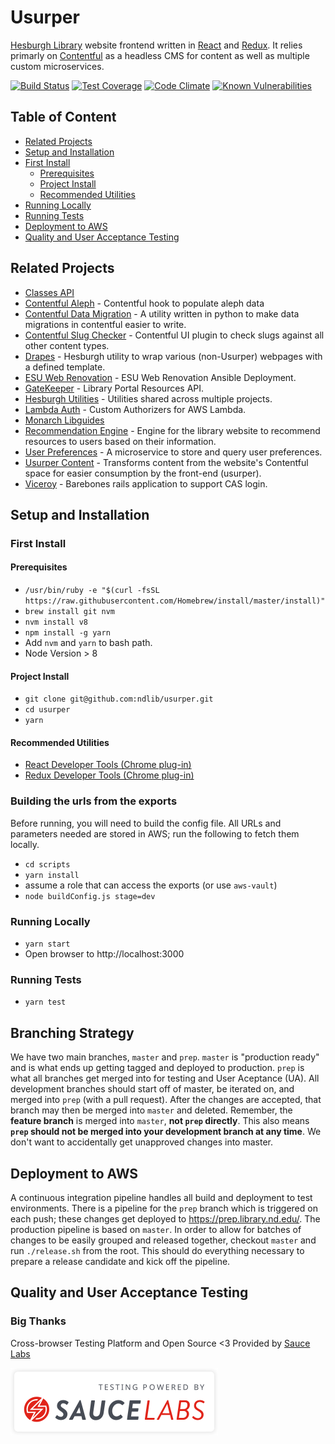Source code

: # Usurper
[Hesburgh Library](https://library.nd.edu) website frontend written in [React](https://reactjs.org/) and [Redux](https://redux.js.org). It relies primarly on [Contentful](https://www.contentful.com/) as a headless CMS for content as well as multiple custom microservices.

[![Build Status](https://travis-ci.org/ndlib/usurper.svg?branch=master)](https://travis-ci.org/ndlib/usurper)
[![Test Coverage](https://api.codeclimate.com/v1/badges/5548f01befa9e0e610fb/test_coverage)](https://codeclimate.com/github/ndlib/usurper/test_coverage)
[![Code Climate](https://api.codeclimate.com/v1/badges/5548f01befa9e0e610fb/maintainability)](https://codeclimate.com/github/ndlib/usurper)
[![Known Vulnerabilities](https://snyk.io/test/github/ndlib/usurper/badge.svg)](https://snyk.io/test/github/ndlib/usurper)

## Table of Content

 * [Related Projects](#related-projects)
 * [Setup and Installation](#setup-and-installation)
  * [First Install](#first-install)
    * [Prerequisites](#prerequisites)
    * [Project Install](#project-install)
    * [Recommended Utilities](#recommended-utilities)
  * [Running Locally](#running-locally)
  * [Running Tests](#running-tests)
 * [Deployment to AWS](#deployment-to-aws)
 * [Quality and User Acceptance Testing](#quality-and-user-acceptance-testing)


## Related Projects

* [Classes API](https://github.com/ndlib/classes_api)
* [Contentful Aleph](https://github.com/ndlib/contentful_aleph) - Contentful hook to populate aleph data
* [Contentful Data Migration](https://github.com/ndlib/contentful-data-migration) - A utility written in python to make data migrations in contentful easier to write.
* [Contentful Slug Checker](https://github.com/ndlib/contentfulSlugChecker) - Contentful UI plugin to check slugs against all other content types.
* [Drapes](https://github.com/ndlib/drapes) - Hesburgh utility to wrap various (non-Usurper) webpages with a defined template.
* [ESU Web Renovation](https://github.com/ndlib/esu-webrenovation) - ESU Web Renovation Ansible Deployment.
* [GateKeeper](https://github.com/ndlib/gatekeeper) - Library Portal Resources API.
* [Hesburgh Utilities](https://github.com/ndlib/hesburgh_utilities) - Utilities shared across multiple projects.
* [Lambda Auth](https://github.com/ndlib/lambda_auth) - Custom Authorizers for AWS Lambda.
* [Monarch Libguides](https://github.com/ndlib/monarch_libguides)
* [Recommendation Engine](https://github.com/ndlib/recommendation_engine) - Engine for the library website to recommend resources to users based on their information.
* [User Preferences](https://github.com/ndlib/user_preferences) - A microservice to store and query user preferences.
* [Usurper Content](https://github.com/ndlib/usurper_content) - Transforms content from the website's Contentful space for easier consumption by the front-end (usurper).
* [Viceroy](https://github.com/ndlib/viceroy) - Barebones rails application to support CAS login.

## Setup and Installation

### First Install

#### Prerequisites
  * `/usr/bin/ruby -e "$(curl -fsSL https://raw.githubusercontent.com/Homebrew/install/master/install)"`
  * `brew install git nvm`
  * `nvm install v8`
  * `npm install -g yarn`
  *  Add `nvm` and `yarn` to bash path.
  *  Node Version > 8

#### Project Install
  * `git clone git@github.com:ndlib/usurper.git`
  * `cd usurper`
  * `yarn`

#### Recommended Utilities
  * [React Developer Tools (Chrome plug-in)](https://chrome.google.com/webstore/detail/react-developer-tools/fmkadmapgofadopljbjfkapdkoienihi?hl=en)
  * [Redux Developer Tools (Chrome plug-in)](https://chrome.google.com/webstore/detail/redux-devtools/lmhkpmbekcpmknklioeibfkpmmfibljd?hl=en)

### Building the urls from the exports
Before running, you will need to build the config file. All URLs and parameters needed are stored in AWS; run the following to fetch them locally.

  * `cd scripts`
  * `yarn install`
  * assume a role that can access the exports (or use `aws-vault`)
  * `node buildConfig.js stage=dev`

### Running Locally
* `yarn start`
* Open browser to http://localhost:3000

### Running Tests

* `yarn test`

## Branching Strategy
We have two main branches, `master` and `prep`. `master` is "production ready" and is what ends up getting tagged and deployed to production. `prep` is what all branches get merged into for testing and User Aceptance (UA). All development branches should start off of master, be iterated on, and merged into `prep` (with a pull request). After the changes are accepted, that branch may then be merged into `master` and deleted. Remember, the **feature branch** is merged into `master`, **not `prep` directly**. This also means **`prep` should not be merged into your development branch at any time**. We don't want to accidentally get unapproved changes into master.

## Deployment to AWS
A continuous integration pipeline handles all build and deployment to test environments. There is a pipeline for the `prep` branch which is triggered on each push; these changes get deployed to https://prep.library.nd.edu/. The production pipeline is based on `master`. In order to allow for batches of changes to be easily grouped and released together, checkout `master` and run `./release.sh` from the root. This should do everything necessary to prepare a release candidate and kick off the pipeline.

## Quality and User Acceptance Testing

### Big Thanks

Cross-browser Testing Platform and Open Source <3 Provided by [Sauce Labs][homepage]

[![](src/static/images/SauceLabs.svg)][homepage]

[homepage]: https://saucelabs.com
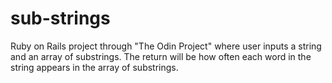 # sub-strings

Ruby on Rails project through "The Odin Project" where user inputs a string and an array of substrings. The return will be how often each word in the string appears in the array of substrings.
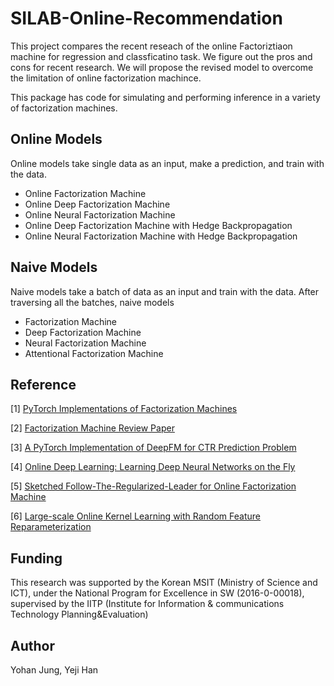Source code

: # SILAB-Online-Recommendation

This project compares the recent reseach of the online Factoriztiaon machine for regression and classficatino task. We figure out the pros and cons for recent research. We will propose the revised model to overcome the limitation of online factorization machince.

This package has code for simulating and performing inference in a variety of factorization machines.


## Online Models
Online models take single data as an input, make a prediction, and train with the data.
* Online Factorization Machine
* Online Deep Factorization Machine
* Online Neural Factorization Machine
* Online Deep Factorization Machine with Hedge Backpropagation
* Online Neural Factorization Machine with Hedge Backpropagation


## Naive Models
Naive models take a batch of data as an input and train with the data. After traversing all the batches, naive models 
* Factorization Machine
* Deep Factorization Machine
* Neural Factorization Machine
* Attentional Factorization Machine


## Reference
[1] [PyTorch Implementations of Factorization Machines](https://github.com/nzc/dnn_ctr)

[2] [Factorization Machine Review Paper](https://github.com/rixwew/pytorch-fm)

[3] [A PyTorch Implementation of DeepFM for CTR Prediction Problem](https://github.com/chenxijun1029/DeepFM_with_PyTorch)

[4] [Online Deep Learning: Learning Deep Neural Networks on the Fly](https://github.com/phquang/OnlineDeepLearning/tree/master/src)

[5] [Sketched Follow-The-Regularized-Leader for Online Factorization Machine](https://github.com/bmdy/SFTRL)

[6] [Large-scale Online Kernel Learning with Random Feature Reparameterization](https://github.com/tund/RRF )


## Funding
This research was supported by the Korean MSIT (Ministry of Science and ICT), under the National Program for Excellence in SW (2016-0-00018), supervised by the IITP (Institute for Information & communications Technology Planning&Evaluation)

## Author
Yohan Jung, Yeji Han
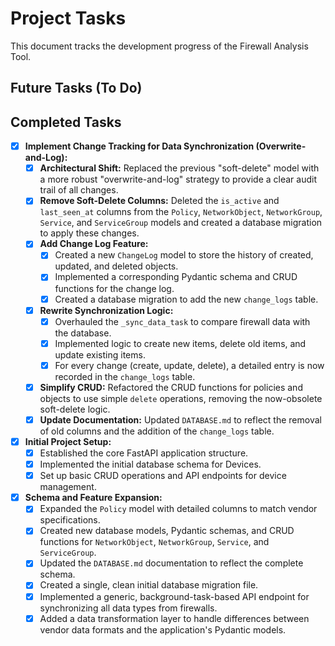 # Project Tasks

This document tracks the development progress of the Firewall Analysis Tool.

## Future Tasks (To Do)


## Completed Tasks

- [x] **Implement Change Tracking for Data Synchronization (Overwrite-and-Log):**
    - [x] **Architectural Shift:** Replaced the previous "soft-delete" model with a more robust "overwrite-and-log" strategy to provide a clear audit trail of all changes.
    - [x] **Remove Soft-Delete Columns:** Deleted the `is_active` and `last_seen_at` columns from the `Policy`, `NetworkObject`, `NetworkGroup`, `Service`, and `ServiceGroup` models and created a database migration to apply these changes.
    - [x] **Add Change Log Feature:**
        - [x] Created a new `ChangeLog` model to store the history of created, updated, and deleted objects.
        - [x] Implemented a corresponding Pydantic schema and CRUD functions for the change log.
        - [x] Created a database migration to add the new `change_logs` table.
    - [x] **Rewrite Synchronization Logic:**
        - [x] Overhauled the `_sync_data_task` to compare firewall data with the database.
        - [x] Implemented logic to create new items, delete old items, and update existing items.
        - [x] For every change (create, update, delete), a detailed entry is now recorded in the `change_logs` table.
    - [x] **Simplify CRUD:** Refactored the CRUD functions for policies and objects to use simple `delete` operations, removing the now-obsolete soft-delete logic.
    - [x] **Update Documentation:** Updated `DATABASE.md` to reflect the removal of old columns and the addition of the `change_logs` table.

- [x] **Initial Project Setup:**
    - [x] Established the core FastAPI application structure.
    - [x] Implemented the initial database schema for Devices.
    - [x] Set up basic CRUD operations and API endpoints for device management.

- [x] **Schema and Feature Expansion:**
    - [x] Expanded the `Policy` model with detailed columns to match vendor specifications.
    - [x] Created new database models, Pydantic schemas, and CRUD functions for `NetworkObject`, `NetworkGroup`, `Service`, and `ServiceGroup`.
    - [x] Updated the `DATABASE.md` documentation to reflect the complete schema.
    - [x] Created a single, clean initial database migration file.
    - [x] Implemented a generic, background-task-based API endpoint for synchronizing all data types from firewalls.
    - [x] Added a data transformation layer to handle differences between vendor data formats and the application's Pydantic models.
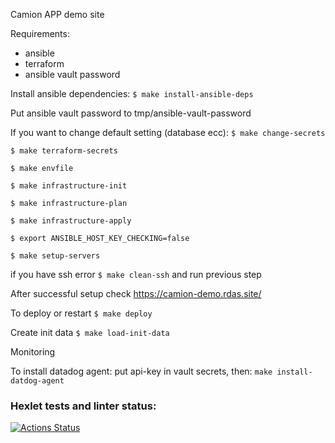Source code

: Camion APP demo site

Requirements:

- ansible
- terraform
- ansible vault password

Install ansible dependencies:
`$ make install-ansible-deps`

Put ansible vault password to tmp/ansible-vault-password

If you want to change default setting (database ecc):
`$ make change-secrets`

`$ make terraform-secrets`

`$ make envfile`

`$ make infrastructure-init`

`$ make infrastructure-plan`

`$ make infrastructure-apply`

`$ export ANSIBLE_HOST_KEY_CHECKING=false`

`$ make setup-servers`

if you have ssh error `$ make clean-ssh` and run previous step

After successful setup check https://camion-demo.rdas.site/

To deploy or restart
`$ make deploy`

Create init data
`$ make load-init-data`

Monitoring

To install datadog agent:
put api-key in vault secrets, then:
`make install-datdog-agent`

### Hexlet tests and linter status:

[![Actions Status](https://github.com/AntonSteshenko/devops-for-programmers-project-77/workflows/hexlet-check/badge.svg)](https://github.com/AntonSteshenko/devops-for-programmers-project-77/actions)
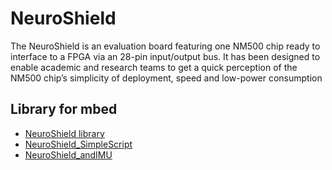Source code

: # NeuroShield

The NeuroShield is an evaluation board featuring one NM500 chip ready to interface to a FPGA via an 28-pin input/output bus. It has been designed to enable academic and research teams to get a quick perception of the NM500 chip’s simplicity of deployment, speed and low-power consumption

Library for mbed
----------------
-   [NeuroShield library](https://developer.mbed.org/teams/NM500/code/NeuroShield/)
-   [NeuroShield_SimpleScript](https://developer.mbed.org/teams/NM500/code/NeuroShield_SimpleScript/)
-   [NeuroShield_andIMU](https://developer.mbed.org/teams/NM500/code/NeuroShield_andIMU/)
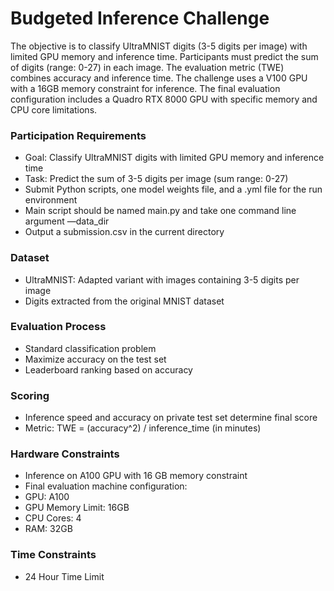 # Budgeted Inference Challenge

The objective is to classify UltraMNIST digits (3-5 digits per image) with limited GPU memory and inference time. Participants must predict the sum of digits (range: 0-27) in each image. The evaluation metric (TWE) combines accuracy and inference time. The challenge uses a V100 GPU with a 16GB memory constraint for inference. The final evaluation configuration includes a Quadro RTX 8000 GPU with specific memory and CPU core limitations.

### Participation Requirements

* Goal: Classify UltraMNIST digits with limited GPU memory and inference time
* Task: Predict the sum of 3-5 digits per image (sum range: 0-27)
* Submit Python scripts, one model weights file, and a .yml file for the run environment
* Main script should be named main.py and take one command line argument —data_dir
* Output a submission.csv in the current directory

### Dataset

* UltraMNIST: Adapted variant with images containing 3-5 digits per image
* Digits extracted from the original MNIST dataset

### Evaluation Process

* Standard classification problem
* Maximize accuracy on the test set
* Leaderboard ranking based on accuracy

### Scoring

* Inference speed and accuracy on private test set determine final score
* Metric: TWE = (accuracy^2) / inference_time (in minutes)

### Hardware Constraints

* Inference on A100 GPU with 16 GB memory constraint
* Final evaluation machine configuration:
* GPU: A100
* GPU Memory Limit: 16GB
* CPU Cores: 4
* RAM: 32GB

### Time Constraints
* 24 Hour Time Limit


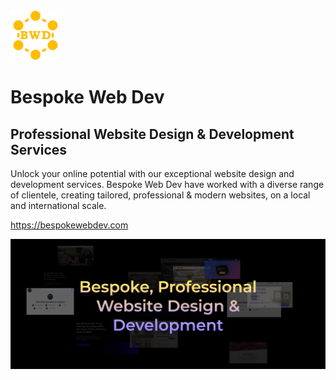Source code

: <img width=80 height=80 src="assets/logo.png" />

<br>

# Bespoke Web Dev

## Professional Website Design & Development Services

Unlock your online potential with our exceptional website design and development services. Bespoke Web Dev have worked with a diverse range of clientele, creating tailored, professional & modern websites, on a local and international scale.

https://bespokewebdev.com

![Bespoke Web Dev](assets/banner.png)
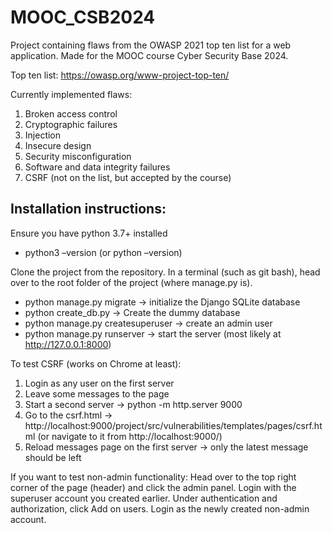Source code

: # MOOC_CSB2024
Project containing flaws from the OWASP 2021 top ten list for a web application. Made for the MOOC course Cyber Security Base 2024.

Top ten list: https://owasp.org/www-project-top-ten/
 
Currently implemented flaws:
1. Broken access control
2. Cryptographic failures
3. Injection
4. Insecure design
5. Security misconfiguration
6. Software and data integrity failures
7. CSRF (not on the list, but accepted by the course)

## Installation instructions:
Ensure you have python 3.7+ installed
- python3 –version (or python –version)

Clone the project from the repository. In a terminal (such as git bash), head over to the root folder of the project (where manage.py is).

- python manage.py migrate -> initialize the Django SQLite database
- python create_db.py -> Create the dummy database
- python manage.py createsuperuser -> create an admin user
- python manage.py runserver -> start the server (most likely at http://127.0.0.1:8000)

To test CSRF (works on Chrome at least):
1. Login as any user on the first server
2. Leave some messages to the page
3. Start a second server -> python -m http.server 9000
4. Go to the csrf.html -> http://localhost:9000/project/src/vulnerabilities/templates/pages/csrf.html
(or navigate to it from http://localhost:9000/)
5. Reload messages page on the first server -> only the latest message should be left

If you want to test non-admin functionality: 
Head over to the top right corner of the page (header) and click the admin panel. Login with the superuser account you created earlier. Under authentication and authorization, click Add on users. Login as the newly created non-admin account.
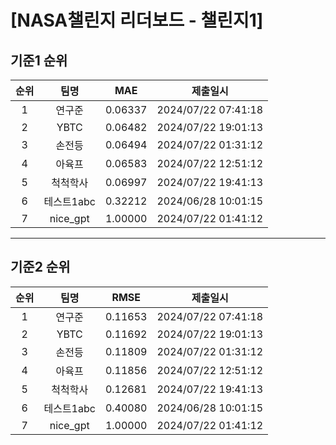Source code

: # [NASA챌린지 리더보드 - 챌린지1]
## 기준1 순위
| 순위 | 팀명 | MAE | 제출일시 |
|:----:|:----:|:-----:|:----:|
| 1 | 연구준 | 0.06337 | 2024/07/22 07:41:18 |
| 2 | YBTC | 0.06482 | 2024/07/22 19:01:13 |
| 3 | 손전등 | 0.06494 | 2024/07/22 01:31:12 |
| 4 | 아육프 | 0.06583 | 2024/07/22 12:51:12 |
| 5 | 척척학사 | 0.06997 | 2024/07/22 19:41:13 |
| 6 | 테스트1abc | 0.32212 | 2024/06/28 10:01:15 |
| 7 | nice_gpt | 1.00000 | 2024/07/22 01:41:12 |
___
## 기준2 순위
| 순위 | 팀명 | RMSE | 제출일시 |
|:----:|:----:|:-----:|:----:|
| 1 | 연구준 | 0.11653 | 2024/07/22 07:41:18 |
| 2 | YBTC | 0.11692 | 2024/07/22 19:01:13 |
| 3 | 손전등 | 0.11809 | 2024/07/22 01:31:12 |
| 4 | 아육프 | 0.11856 | 2024/07/22 12:51:12 |
| 5 | 척척학사 | 0.12681 | 2024/07/22 19:41:13 |
| 6 | 테스트1abc | 0.40080 | 2024/06/28 10:01:15 |
| 7 | nice_gpt | 1.00000 | 2024/07/22 01:41:12 |
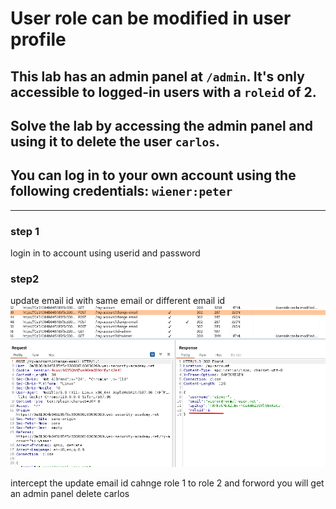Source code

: # User role can be modified in user profile

## This lab has an admin panel at `/admin`. It's only accessible to logged-in users with a `roleid` of 2.

## Solve the lab by accessing the admin panel and using it to delete the user `carlos`.

## You can log in to your own account using the following credentials: `wiener:peter`

---

### step 1

login in to account using userid and password

### step2

update email id with same email or different email id
![screenshot](./images/lab4_email_id_with_roleid.png)

intercept the update email id
cahnge role 1 to role 2
and forword
you will get an admin panel
delete carlos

::::

Out of the records, collect only those lines that contain the string "vault".

  * assume a role that can access the exports (or use `aws-vault`)
- ansible vault password
Put ansible vault password to tmp/ansible-vault-password
put api-key in vault secrets, then:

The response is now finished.